Migrant’s homecoming: Here’s why it is a logistical migraine


New Delhi, May 1 (IANS) Within days of Prime Minister Narendra Modi announcing a sudden countrywide 21-day lockdown to contain the spread of coronavirus in the country, Pushpa Devi along with her two daughters, one son and differently-abled husband started a walk from the national capital. They were part of a growing crowd.
They made their way back home to Aligarh after catching a bus from Anand Vihar terminus, but a significant lot continued to remain stranded in different states, often with very little to eat and almost no money to buy milk for their kids. However, as the Centre allowed them to return home and a multi agency, multi state effort has kicked in, this turns out to be India’s biggest logistical nightmare amid a pandemic that has shut India’s economy.

Buses versus Trains:

This Wednesday, after detailed deliberations, the Union Home Ministry brought a smile on the face of countless migrant workers like the ones who had hoped to travel to their respective states and gathered at Mumbai’s Bandra Terminus. It issued fresh guidelines for interstate movement to allow stranded migrant labourers, tourists and even students to return them home. Thus far, only movement of essential commodities were allowed among states. States must arrange for sanitized buses for transportation, it said.
But many states said it is not unfeasible to move such a large number of migrants through buses. They said, not only enormous numbers of buses will be required but it will take forever for them to reach back. Four instance, travel between Meghalaya and Rajasthan can take days, which are separated by 2,224 kms. Rajasthan CM Ashok Gehlot wrote to Modi questioning the feasibility of using buses for transport, while Bihar’s Deputy CM Sushil Modi asked for trains.
After running a test train this morning at 5 AM between Telangana and Jharkhand, the government has okayed special trains for bringing started irate labourers home. While the Railway Ministry has been entrusted to work out a plan, it needs appointing nodal officers, ascertaining genuine applicants, ensuring social distancing while getting the job done of ferrying hundreds and thousands of laborers from across India.

States already on the go:

The Uttar Pradesh government has said that it has arranged for 1,000 buses to ferry the migrants back home. Buses were scrambled for Kanpur, Ballia, Varanasi, Gorakhpur, Azamgarh, Faizabad, Basti, Pratapgarh, Sultanpur, Amethi, Rae Bareli, Gonda, Etawah, Bahraich and Shravasti.
Around 1,200 migrants left for Jharkhand on a special train inside which 54 passengers were allowed in each bogeys instead of 72.
Meanwhile, Kerala minister VS Sunil Kumar said that another special train is scheduled to depart Kerala’s Ernakulam this evening for Odisha’s capital city Bhubaneswar. Over 1,000 people are traveling in that train.
Meanwhile, the first bus carrying 30 students, who were stranded due to the nationwide lockdown in Rajasthan’s Kota, arrived in West Bengal on Friday morning, the police said. “We are really happy to be back after so many days of lockdown. We were in real trouble there. We must thank our state government for taking such an initiative,” said Rajiunnisa, a student from Murshidabad, who got stuck in Kota due to the shutdown, while speaking to IANS.

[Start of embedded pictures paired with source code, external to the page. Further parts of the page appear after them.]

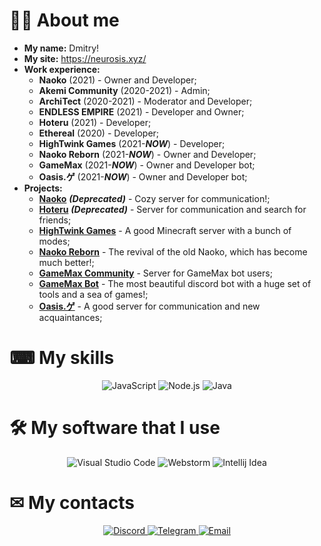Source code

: 

# 👨‍💻 About me

* **My name:** Dmitry!
* **My site:** https://neurosis.xyz/
* **Work experience:**
    - **Naoko** (2021) - Owner and Developer;
    - **Akemi Community** (2020-2021) - Admin;
    - **ArchiTect** (2020-2021) - Moderator and Developer;
    - **ENDLESS EMPIRE** (2021) - Developer and Owner;
    - **Hoteru** (2021) - Developer;
    - **Ethereal** (2020) - Developer;
    - **HighTwink Games** (2021-***NOW***) - Developer;
    - **Naoko Reborn** (2021-***NOW***) - Owner and Developer;
    - **GameMax** (2021-***NOW***) - Owner and Developer bot;
    - **Oasis.ゲ** (2021-***NOW***) - Owner and Developer bot;
* **Projects:**
    - [**Naoko**](https://discord.gg/SfRmKNjh6b) ***(Deprecated)*** - Cozy server for communication!;
    - [**Hoteru**](https://discord.gg/SfRmKNjh6b) ***(Deprecated)*** - Server for communication and search for friends;
    - [**HighTwink Games**](https://discord.gg/YP432z25UM) - A good Minecraft server with a bunch of modes;
    - [**Naoko Reborn**](https://discord.gg/pSXKf5J7Dc) - The revival of the old Naoko, which has become much better!;
    - [**GameMax Community**](https://discord.gg/tvfjpjYc7c) - Server for GameMax bot users;
    - [**GameMax Bot**](https://neurosis.xyz/gamemax) - The most beautiful discord bot with a huge set of tools and a sea of games!;
    - [**Oasis.ゲ**](https://discord.gg/9YRzDnmgFP) - A good server for communication and new acquaintances;

# ⌨ My skills
<p align="center">
    <img alt="JavaScript" src="https://img.shields.io/badge/JavaScript-F7DF1E?&style=for-the-badge&logo=JavaScript&logoColor=222222" />
    <img alt="Node.js" src="https://img.shields.io/badge/Node.js-339933?style=for-the-badge&logo=Node.js&logoColor=white" />
    <img alt="Java" src="https://img.shields.io/badge/Java-292929?style=for-the-badge&logo=Java&logoColor=e91f32" />

</p>

# 🛠 My software that I use
<p align="center">
    <img alt="Visual Studio Code" src="https://img.shields.io/badge/Visual%20Studio%20Code-007ACC?&style=for-the-badge&logo=Visual-Studio-Code&logoColor=white" />
    <img alt="Webstorm" src="https://img.shields.io/badge/Webstorm%20-4B32C3?&style=for-the-badge&logo=Webstorm&logoColor=white" />
    <img alt="Intellij Idea" src="https://img.shields.io/badge/Intellij Idea%20%20-fe315d?&style=for-the-badge&logo=Intellij-Idea&logoColor=white" />
</p>

# ✉ My contacts
<p align= "center">
    <a href="https://discord.gg/SfRmKNjh6b"> <img alt="Discord" src="https://img.shields.io/badge/Discord-7289DA?&style=for-the-badge&logo=Discord&logoColor=white" /> </a>
    <a href="https://t.me/neurosiyes"> <img alt="Telegram" src="https://img.shields.io/badge/Telegram-26A5E4?&style=for-the-badge&logo=Telegram&logoColor=white" /> </a>
    <a href="mailto:Harume-outlook.com"> <img alt="Email" src="https://img.shields.io/badge/Email-EA4335?&style=for-the-badge&logo=Gmail&logoColor=white" /> </a>
</p>
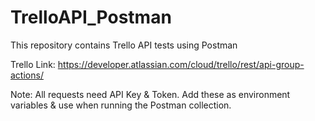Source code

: # TrelloAPI_Postman

This repository contains Trello API tests using Postman

Trello Link:
https://developer.atlassian.com/cloud/trello/rest/api-group-actions/

Note:
All requests need API Key & Token. 
Add these as environment variables & use when running the Postman collection. 

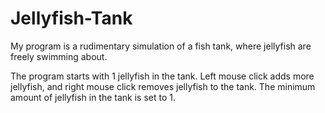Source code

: # Jellyfish-Tank
 My program is a rudimentary simulation of a fish tank, where jellyfish are freely swimming about.
 
 The program starts with 1 jellyfish in the tank.
 Left mouse click adds more jellyfish, and right mouse click removes jellyfish to the tank.
 The minimum amount of jellyfish in the tank is set to 1.
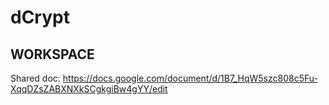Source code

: # dCrypt

## WORKSPACE

Shared doc:
https://docs.google.com/document/d/1B7_HqW5szc808c5Fu-XqqDZsZABXNXkSCgkgiBw4gYY/edit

Matter doesn’t end with homecoming

This will not be an easy task, to say the least. First of all the railway ministry needs to determine the number of trains that need to be run and on what route. Each train needs to be run under capacity to ensure social distancing. Screening before travel as was proposed for travel through buses will also be a herculean task.
Once the passengers reach, it remains to be seen whether they are quarantined for 14 days by the state governments and if they do, whether it will be in a government facility.
The challenge will be all the more severe for states like Jharkhand, Bihar and Uttar Pradesh that send the maximum number of migrants. For instance, a day before Modi had announced the lockdown, around 40,000 migrant workers had reached Bihar. To ensure the state does not face a COVID-19 outbreak, the Bihar Government had put them in a special facility at borders and let them go home only after due screening. Screening 40,000 workers takes time and hence the state had to arrange for their stay and food while arranging social distancing within that facility. Needless to say it costs crores of rupees too.
Once the new tranches of migrant workers reach these three states, it will be a logistical nightmare where they need to be screened, kept away from each other, fed and provided medical assistance when needed.
It also means, appointing nodal people down to the level of village panchayats who will ensure the migrants who return stay in quarantine and keep a watch whether they develop any symptoms.
BJP MP Vinay Sahasrabuddhe says, ” The government is mindful of the robustness of the exercise. But it is also mindful of the fact that migrant laborers were to go home. That’s why the Centre is taking the states along. It is indicative of its empathy towards the migrant laborers.”